Las siguientes semanas, Francisco no apareció por la Facultad. La fábrica de tejas había conseguido un importante pedido y había que prepararlo para que el transitario lo cargara en un barco. Eran jornadas interminables de carga, meter en cajas y agruparlas para que las tejas se pudieran transportar. Y durante esos días de intenso trabajo, a Francisco le daba tiempo a pensar en cómo era su vida. Trabajo y paseos con Cándida los fines de semana, a eso se reducía. Amaba a Cándida con todas sus fuerzas, pero deseaba verla más, estar más con ella. Eso solo sería posible cuando se casaran y, tarde o temprano, llegaría el momento en el que tendría que pedir su mano. Alguna vez habían hablado de ello. Y, aunque eran jóvenes, apenas dieciocho años ambos, Cándida deseaba que llegara ese momento. Sobre todo, porque había encontrado en Francisco un hombre trabajador, modesto y que la trataba con toda la dulzura del mundo. Y por otra parte, porque deseaba salir de su casa. Necesitaba liberarse de la opresión que su madre, sin ser plenamente consciente, ejercía sobre ella. Quería seguir trabajando a su lado, pero también quería una vida. Un hogar propio, alguna amiga, hijos en un futuro. Francisco pensaba en qué podría ofrecer a Cándida, cuál era el proyecto de vida. Sabía que en la fábrica tenía trabajo, al menos a medio plazo. Pero con un sueldo muy bajo y pocas esperanzas de ascender. Tendría que ser capaz de alquilar un pequeño piso, y poder mantenerlo con su sueldo y con lo poco que ganaba Cándida cosiendo.

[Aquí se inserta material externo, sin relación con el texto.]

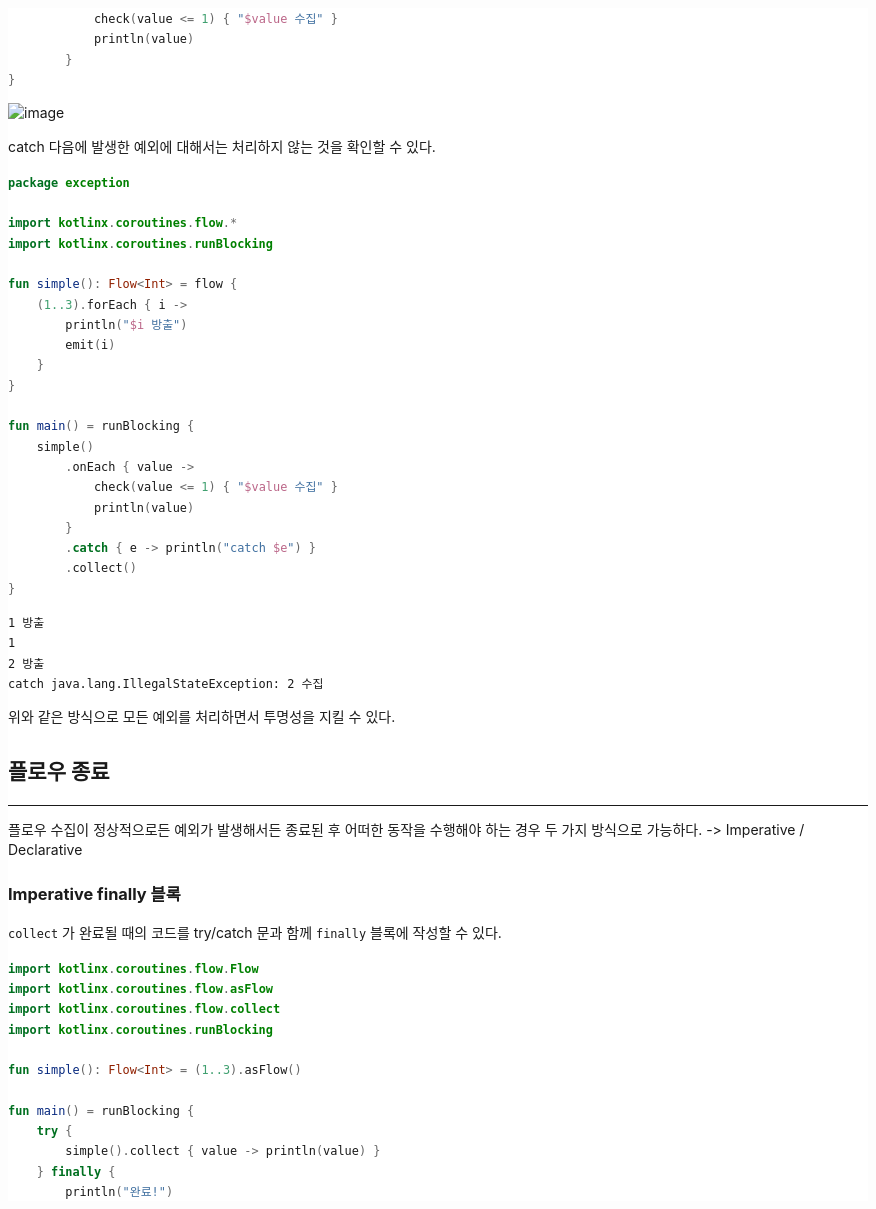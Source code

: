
 ```kotlin
            check(value <= 1) { "$value 수집" }
            println(value)
        }
}
```

![image](https://user-images.githubusercontent.com/44221447/183281302-4407c515-ac78-4a31-8337-d5fee3e6a56c.png)

catch 다음에 발생한 예외에 대해서는 처리하지 않는 것을 확인할 수 있다.

```kotlin
package exception

import kotlinx.coroutines.flow.*
import kotlinx.coroutines.runBlocking

fun simple(): Flow<Int> = flow {
    (1..3).forEach { i ->
        println("$i 방출")
        emit(i)
    }
}

fun main() = runBlocking {
    simple()
        .onEach { value ->
            check(value <= 1) { "$value 수집" }
            println(value)
        }
        .catch { e -> println("catch $e") }
        .collect()
}
```

```text
1 방출
1
2 방출
catch java.lang.IllegalStateException: 2 수집
```

위와 같은 방식으로 모든 예외를 처리하면서 투명성을 지킬 수 있다.

## 플로우 종료

---

플로우 수집이 정상적으로든 예외가 발생해서든 종료된 후 어떠한 동작을 수행해야 하는 경우 두 가지 방식으로 가능하다. -> Imperative / Declarative

### Imperative finally 블록

`collect` 가 완료될 때의 코드를 try/catch 문과 함께 `finally` 블록에 작성할 수 있다.

```kotlin
import kotlinx.coroutines.flow.Flow
import kotlinx.coroutines.flow.asFlow
import kotlinx.coroutines.flow.collect
import kotlinx.coroutines.runBlocking

fun simple(): Flow<Int> = (1..3).asFlow()

fun main() = runBlocking {
    try {
        simple().collect { value -> println(value) }
    } finally {
        println("완료!")
```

Cuando saliera de casa ya no tendría que dar su sueldo a su madre, eso lo sabía. Pero el dinero que había ganado con los libros de Salvador, y que había puesto a buen recaudo, le había hecho ver que hay otras formas de ganarse la vida. Por sí mismo, con su trabajo y su esfuerzo, sin depender de los vaivenes y decisiones de los directores de la fábrica o de las necesidades de mano de obra.

Al cabo de un par de semanas tomó una decisión. Doña Amparo se alegró de verlo cuando le abrió la puerta y él no sabía por dónde empezar. Venía a ofrecerle que se desprendiera de uno de los bienes más preciados por su difunto marido, y sabía que eso le afectaba. Además, esta vez no venía con dinero en el bolsillo, sino con una propuesta. Le sorprendió que fuera la viuda la que sacara el tema de los libros y le preguntara, ante el obligado café con leche y de manera despreocupada, si venía a por alguno más.

—Vaya, doña Amparo —dijo Francisco con timidez—, se me ha adelantado. Sinceramente, venía a hablarle de los libros, pero no deseo hacerle sentir mal porque sé que son un recuerdo de su marido.